- **Exercise aim**:
Across the entries that follow, work out the number of lines containing the string "than", and state it alone.

Dataset entries:
+ + + + + + +

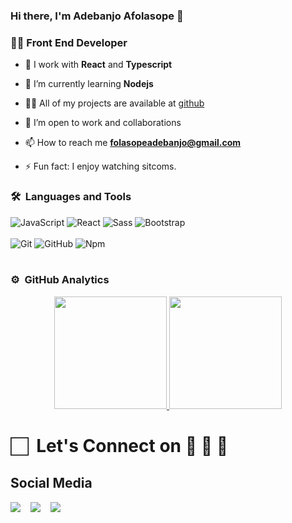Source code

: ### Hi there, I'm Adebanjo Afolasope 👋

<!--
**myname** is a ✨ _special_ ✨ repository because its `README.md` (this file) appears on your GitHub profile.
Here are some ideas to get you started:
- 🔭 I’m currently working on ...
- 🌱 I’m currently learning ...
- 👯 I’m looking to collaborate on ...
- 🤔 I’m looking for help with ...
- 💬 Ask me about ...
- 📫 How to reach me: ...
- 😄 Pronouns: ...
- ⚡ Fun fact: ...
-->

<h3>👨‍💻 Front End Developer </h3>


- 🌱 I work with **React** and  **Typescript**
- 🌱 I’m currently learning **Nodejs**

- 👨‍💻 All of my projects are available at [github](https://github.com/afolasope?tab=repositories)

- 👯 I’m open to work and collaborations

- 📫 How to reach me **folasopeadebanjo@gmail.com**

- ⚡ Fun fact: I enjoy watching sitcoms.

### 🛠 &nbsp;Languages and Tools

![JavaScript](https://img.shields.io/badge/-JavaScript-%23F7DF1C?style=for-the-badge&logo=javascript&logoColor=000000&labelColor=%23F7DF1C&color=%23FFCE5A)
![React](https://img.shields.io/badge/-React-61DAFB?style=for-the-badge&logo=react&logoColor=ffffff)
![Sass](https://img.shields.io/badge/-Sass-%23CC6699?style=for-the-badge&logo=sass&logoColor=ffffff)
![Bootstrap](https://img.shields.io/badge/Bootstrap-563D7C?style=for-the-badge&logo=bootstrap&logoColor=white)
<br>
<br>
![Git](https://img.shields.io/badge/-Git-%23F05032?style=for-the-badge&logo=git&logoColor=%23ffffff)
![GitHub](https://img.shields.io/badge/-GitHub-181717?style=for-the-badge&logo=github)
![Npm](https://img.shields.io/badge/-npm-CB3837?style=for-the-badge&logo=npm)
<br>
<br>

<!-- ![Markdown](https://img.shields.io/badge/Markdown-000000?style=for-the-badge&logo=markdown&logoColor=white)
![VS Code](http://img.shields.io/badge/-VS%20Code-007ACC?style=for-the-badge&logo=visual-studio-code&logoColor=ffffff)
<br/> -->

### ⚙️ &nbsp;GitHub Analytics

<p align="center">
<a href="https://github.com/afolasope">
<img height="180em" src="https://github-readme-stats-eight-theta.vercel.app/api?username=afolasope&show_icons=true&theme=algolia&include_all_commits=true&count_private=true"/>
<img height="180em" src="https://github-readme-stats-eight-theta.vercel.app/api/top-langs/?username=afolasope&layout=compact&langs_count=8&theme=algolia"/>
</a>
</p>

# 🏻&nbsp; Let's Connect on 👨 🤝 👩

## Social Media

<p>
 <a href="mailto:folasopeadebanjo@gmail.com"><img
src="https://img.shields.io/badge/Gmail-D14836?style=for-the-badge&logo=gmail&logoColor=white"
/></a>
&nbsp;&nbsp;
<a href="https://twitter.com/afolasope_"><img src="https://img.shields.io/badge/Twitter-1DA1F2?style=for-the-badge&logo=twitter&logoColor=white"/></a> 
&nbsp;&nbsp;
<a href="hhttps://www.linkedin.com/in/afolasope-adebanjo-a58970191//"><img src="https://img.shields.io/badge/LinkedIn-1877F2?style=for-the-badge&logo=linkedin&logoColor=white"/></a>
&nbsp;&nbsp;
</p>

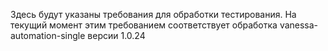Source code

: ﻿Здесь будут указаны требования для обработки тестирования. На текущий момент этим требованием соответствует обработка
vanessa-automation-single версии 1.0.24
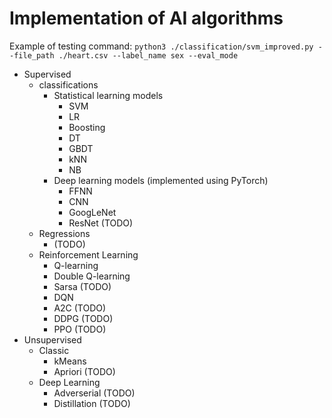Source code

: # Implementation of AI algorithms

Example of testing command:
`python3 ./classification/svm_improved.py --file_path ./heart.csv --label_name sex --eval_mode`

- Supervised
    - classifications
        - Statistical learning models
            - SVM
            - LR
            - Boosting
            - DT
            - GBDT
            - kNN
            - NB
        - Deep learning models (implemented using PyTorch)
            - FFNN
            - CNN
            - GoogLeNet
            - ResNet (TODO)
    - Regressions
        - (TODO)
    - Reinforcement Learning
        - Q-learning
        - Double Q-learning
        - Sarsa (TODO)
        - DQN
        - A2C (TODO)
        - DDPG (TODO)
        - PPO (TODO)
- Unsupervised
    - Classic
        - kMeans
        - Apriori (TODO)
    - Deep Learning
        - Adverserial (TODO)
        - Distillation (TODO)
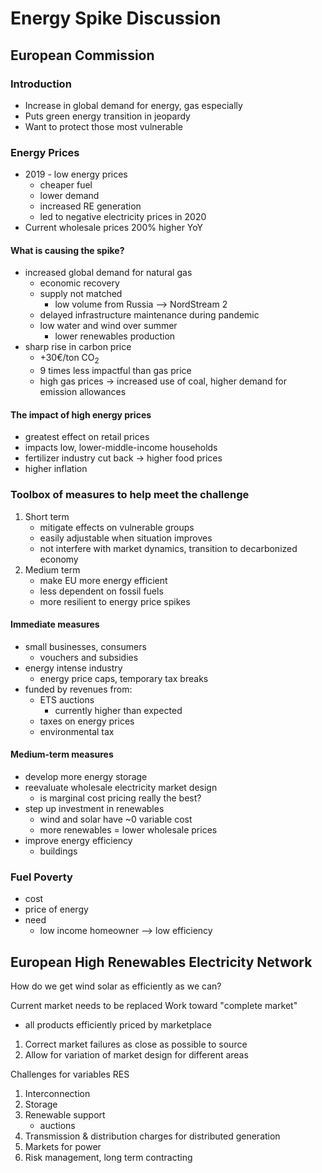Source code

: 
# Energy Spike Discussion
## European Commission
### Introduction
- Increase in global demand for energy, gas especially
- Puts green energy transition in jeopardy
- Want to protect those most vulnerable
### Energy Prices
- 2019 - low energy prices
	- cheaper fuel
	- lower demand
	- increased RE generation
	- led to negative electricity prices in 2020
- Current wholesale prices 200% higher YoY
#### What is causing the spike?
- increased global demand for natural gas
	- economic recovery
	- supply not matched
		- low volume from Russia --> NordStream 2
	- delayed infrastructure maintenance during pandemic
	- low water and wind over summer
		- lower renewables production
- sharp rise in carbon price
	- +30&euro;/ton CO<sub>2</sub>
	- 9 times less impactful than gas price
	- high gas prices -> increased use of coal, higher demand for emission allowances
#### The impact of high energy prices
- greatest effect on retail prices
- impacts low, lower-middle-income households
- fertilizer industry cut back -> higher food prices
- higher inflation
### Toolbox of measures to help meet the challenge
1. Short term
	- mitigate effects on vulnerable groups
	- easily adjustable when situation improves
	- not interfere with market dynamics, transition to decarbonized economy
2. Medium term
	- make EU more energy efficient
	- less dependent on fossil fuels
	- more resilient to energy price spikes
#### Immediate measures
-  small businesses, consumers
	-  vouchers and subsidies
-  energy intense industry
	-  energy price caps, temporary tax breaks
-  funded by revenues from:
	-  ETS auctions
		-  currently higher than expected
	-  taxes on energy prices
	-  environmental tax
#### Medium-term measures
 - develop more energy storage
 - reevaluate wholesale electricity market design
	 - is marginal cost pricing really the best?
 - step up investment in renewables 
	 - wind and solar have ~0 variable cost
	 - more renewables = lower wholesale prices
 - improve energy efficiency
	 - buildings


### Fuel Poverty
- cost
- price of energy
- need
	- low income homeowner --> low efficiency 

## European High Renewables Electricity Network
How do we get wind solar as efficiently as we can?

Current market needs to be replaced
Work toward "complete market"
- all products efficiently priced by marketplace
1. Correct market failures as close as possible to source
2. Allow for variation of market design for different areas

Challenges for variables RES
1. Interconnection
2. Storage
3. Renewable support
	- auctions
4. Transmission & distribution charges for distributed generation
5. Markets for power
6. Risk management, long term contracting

+ + + + + + +

- **Response area**:
2